Escapism
I watched "Eat, Pray, Love" (2010) on cable last evening as I prepared my supper. I am grateful to the producers of the film. They have provided more (unneeded) validation to me that the international bourgeoisie have grossly distorted ideas of ethics and morality.
In this film, Julia Roberts plays a middle-aged American who has set off on a healing tour of two continents after divorcing her husband, Billy Crudup. I have to say I know it was only a movie, but I think anyone who divorces Billy Crudup is missing something. In the film, Julia's character eats in Rome, prays in India and finds love in Bali. Doesn't everybody?
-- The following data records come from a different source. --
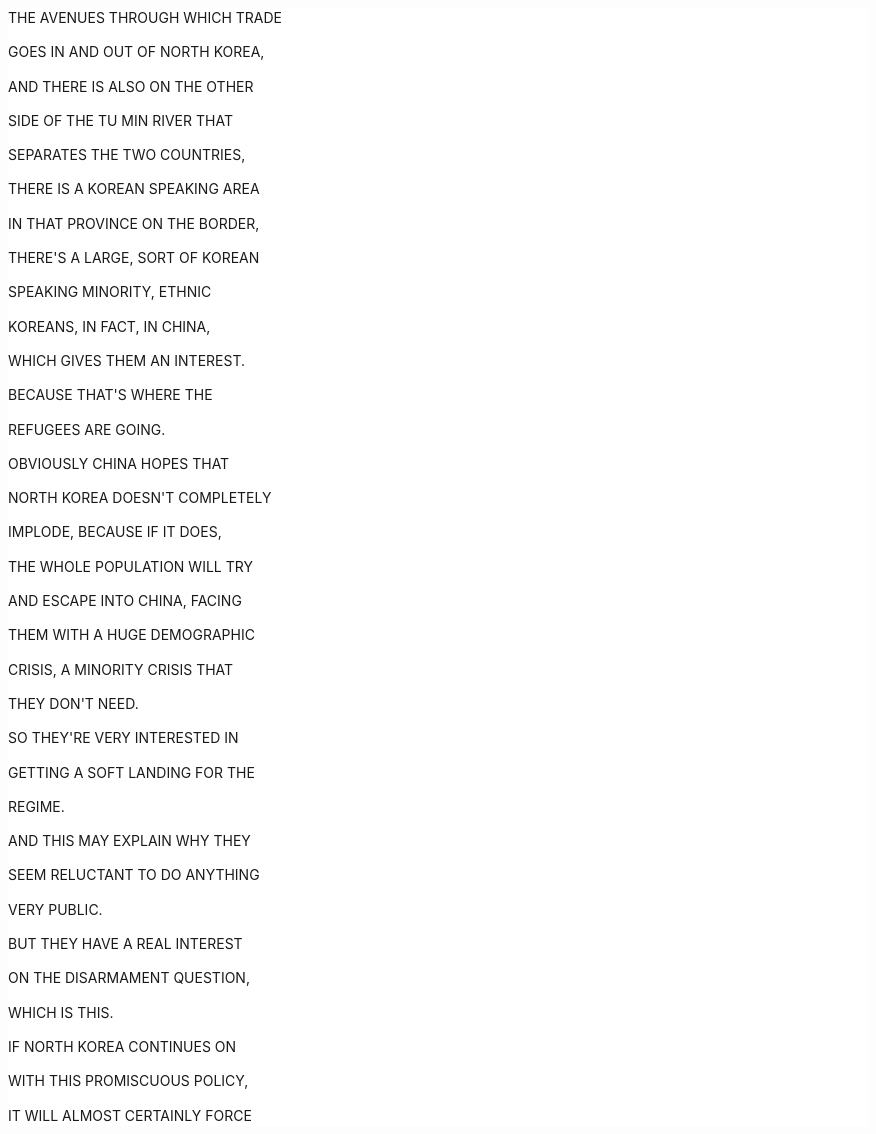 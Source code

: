THE AVENUES THROUGH WHICH TRADE

GOES IN AND OUT OF NORTH KOREA,

AND THERE IS ALSO ON THE OTHER

SIDE OF THE TU MIN RIVER THAT

SEPARATES THE TWO COUNTRIES,

THERE IS A KOREAN SPEAKING AREA

IN THAT PROVINCE ON THE BORDER,

THERE'S A LARGE, SORT OF KOREAN

SPEAKING MINORITY, ETHNIC

KOREANS, IN FACT, IN CHINA,

WHICH GIVES THEM AN INTEREST.

BECAUSE THAT'S WHERE THE

REFUGEES ARE GOING.

OBVIOUSLY CHINA HOPES THAT

NORTH KOREA DOESN'T COMPLETELY

IMPLODE, BECAUSE IF IT DOES,

THE WHOLE POPULATION WILL TRY

AND ESCAPE INTO CHINA, FACING

THEM WITH A HUGE DEMOGRAPHIC

CRISIS, A MINORITY CRISIS THAT

THEY DON'T NEED.

SO THEY'RE VERY INTERESTED IN

GETTING A SOFT LANDING FOR THE

REGIME.

AND THIS MAY EXPLAIN WHY THEY

SEEM RELUCTANT TO DO ANYTHING

VERY PUBLIC.

BUT THEY HAVE A REAL INTEREST

ON THE DISARMAMENT QUESTION,

WHICH IS THIS.

IF NORTH KOREA CONTINUES ON

WITH THIS PROMISCUOUS POLICY,

IT WILL ALMOST CERTAINLY FORCE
I believe Michele Bachmann could live this romance if she abandons fundamentalism and leaves her husband, the guy who is involved with the business of converting gay people into straight people. After all, this shallow spirituality of tourist ashrams and tourist mystics is consistent with the Disney civilization that Bachmann and her ilk advocate for America. Selfish materialism to finance international escapism.
A reader of this blog recently made a comment on a post which was succinctly stated: "Charity begins at home." While I prefer compassion to charity, I think the point applies to this vision of personal development, portrayed by the doe-eyed Ms. Roberts. In a world where people are struggling to survive and working like slaves for low wages in resorts, enlightenment doesn't come over fruity drinks in Bali. This film is not just escapism. It is a representation of how materialism and hedonism have infected the American psyche with a blindness to what it truly means to be a decent human being.